RACCONTANO che Zingaretti abbia preso particolarmente male la classifica stilata dal Sole 24 Ore a inizio luglio, nella quale è ultimo nell’indice di gradimento dei presidenti di Regione. Così come è sempre più insofferente rispetto a un’esperienza di governo che non riesce a controllare davvero: non solo perché non ne fa parte, ma anche perché i gruppi parlamentari non rispondono a lui. E dunque, che fare?

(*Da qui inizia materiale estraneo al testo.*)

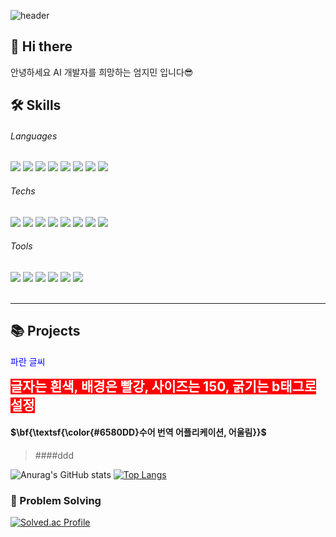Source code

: ![header](https://capsule-render.vercel.app/api?type=waving&color=2F80ED&height=250&text=Hello&fontColor=ffffff&fontAlignY=40&desc=I'm%20Jimin&descSize=20&descAlignY=55&descAlign=45)
## 👋 Hi there 
안녕하세요 AI 개발자를 희망하는 엄지민 입니다😎


## 🛠 Skills
###### Languages
<img src="https://img.shields.io/badge/Python-3776AB?style=flat&logo=python&logoColor=white"/> <img src="https://img.shields.io/badge/Node.js-339933?style=flat&logo=nodedotjs&logoColor=white"/>
<img src="https://img.shields.io/badge/HTML5-E34F26?style=flat&logo=html5&logoColor=white"/>
<img src="https://img.shields.io/badge/CSS3-1572B6?style=flat&logo=css3&logoColor=white"/>
<img src="https://img.shields.io/badge/JavaScript-F7DF1E?style=flat&logo=javascript&logoColor=white"/>
<img src="https://img.shields.io/badge/C-A8B9CC?style=flat&logo=c&logoColor=white"/>
<img src="https://img.shields.io/badge/Csharp-512BD4?style=flat&logo=csharp&logoColor=white"/>
<img src="https://img.shields.io/badge/Linux-FCC624?style=flat&logo=linux&logoColor=white"/>

###### Techs
<img src="https://img.shields.io/badge/FastAPI-009688?style=flat&logo=fastapi&logoColor=white"/> <img src="https://img.shields.io/badge/OpenCV-5C3EE8?style=flat&logo=opencv&logoColor=white"/>
<img src="https://img.shields.io/badge/PyTorch-EE4C2C?style=flat&logo=pytorch&logoColor=white"/>
<img src="https://img.shields.io/badge/Firebase-FFCA28?style=flat&logo=firebase&logoColor=white"/>
<img src="https://img.shields.io/badge/Amazon AWS-232F3E?style=flat&logo=amazonaws&logoColor=white"/>
<img src="https://img.shields.io/badge/CloudType-A8B9CC?style=flat&logo=&logoColor=white"/>
<img src="https://img.shields.io/badge/MongoDB-47A248?style=flat&logo=mongodb&logoColor=white"/>
<img src="https://img.shields.io/badge/MySQL-4479A1?style=flat&logo=mysql&logoColor=white"/>

###### Tools
<img src="https://img.shields.io/badge/GitHub-181717?style=flat&logo=github&logoColor=white"/> <img src="https://img.shields.io/badge/Slack-4A154B?style=flat&logo=slack&logoColor=white"/>
<img src="https://img.shields.io/badge/Notion-000000?style=flat&logo=notion&logoColor=white"/>
<img src="https://img.shields.io/badge/VS Code-007ACC?style=flat&logo=visualstudiocode&logoColor=white"/>
<img src="https://img.shields.io/badge/Unity-FFFFFF?style=flat&logo=unity&logoColor=white"/>
<img src="https://img.shields.io/badge/Blender-E87D0D?style=flat&logo=blender&logoColor=white"/>
<br>
<br>
<hr>

## 📚 Projects

<span style="color:blue">파란 글씨</span>

<b><span style="color:white; background-color:red; font-size:150%">글자는 흰색, 배경은 빨강, 사이즈는 150, 굵기는 b태그로 설정</span></b>

#### **$\bf{\textsf{\color{#6580DD}수어 번역 어플리케이션, 어울림}}$** 

> ####ddd

![Anurag's GitHub stats](https://github-readme-stats.vercel.app/api?username=eomjimin&show_icons=true)
[![Top Langs](https://github-readme-stats.vercel.app/api/top-langs/?username=eomjimin&layout=compact)](https://github.com/eomjimin/github-readme-stats)

### 💪 Problem Solving
[![Solved.ac Profile](http://mazassumnida.wtf/api/generate_badge?boj=jimini0920)](https://solved.ac/eomjimin})



<!--
**eomjimin/eomjimin** is a ✨ _special_ ✨ repository because its `README.md` (this file) appears on your GitHub profile.

Here are some ideas to get you started:

- 🔭 I’m currently working on ...
- 🌱 I’m currently learning ...
- 👯 I’m looking to collaborate on ...
- 🤔 I’m looking for help with ...
- 💬 Ask me about ...
- 📫 How to reach me: ...
- 😄 Pronouns: ...
- ⚡ Fun fact: ...
-->
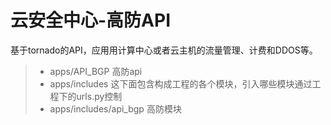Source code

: # 云安全中心-高防API

基于tornado的API，应用用计算中心或者云主机的流量管理、计费和DDOS等。


> - apps/API_BGP   高防api
> - apps/includes   这下面包含构成工程的各个模块，引入哪些模块通过工程下的urls.py控制
> - apps/includes/api_bgp   高防模块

Goffredo Bettini, parlando a Repubblica, domenica, ha adombrato il suo ingresso nell’esecutivo guidato da Giuseppe Conte. Pare che il segretario non abbia gradito. L’ex europarlamentare resta il suo consigliere numero 1, ma le divergenze tra i due esistono. Così come le forzature a cui questi lo spinge. Prima di tutto, proprio il rapporto con il premier: mentre secondo Bettini, Conte non si discute, l’esperienza di governo va difesa e perseguita, Zingaretti tollera poco i continui rinvii e i continui compromessi che il Pd deve fare. Fosse per lui, il voto sarebbe la soluzione migliore. Tanto è vero che, dicono i suoi, in caso di elezioni anticipate lascerebbe la presidenza della Regione Lazio, candidandosi in Parlamento. Lo scenario, però, non è a disposizione. L’opzione di andare al governo è sul tavolo. Lo spingono non solo quelli che vogliono rafforzarlo, ma anche chi - a cominciare dal suo vice, Andrea Orlando - immagina un futuro alla guida dei Dem. Finora lui ha resistito: scettico sia a rischiare di lasciare spazio aperto al Nazareno, sia a entrare in un’e s p erienza che non vede come sua. Non è detto che alla fine – in caso di rimpasto – non finisca davvero così. La casella individuata per lui è quella del Viminale. Luciana Lamorgese è nel mirino dei sostituibili del Pd. Va detto che il tema migranti è di nuovo tra i più scottanti e che il Pd finora non è riuscito né a incassare la modifica dei decreti sicurezza di Salvini, né tantomeno a inserire lo ius soli nell’agenda del governo. Le premesse, dunque, non sono delle migliori.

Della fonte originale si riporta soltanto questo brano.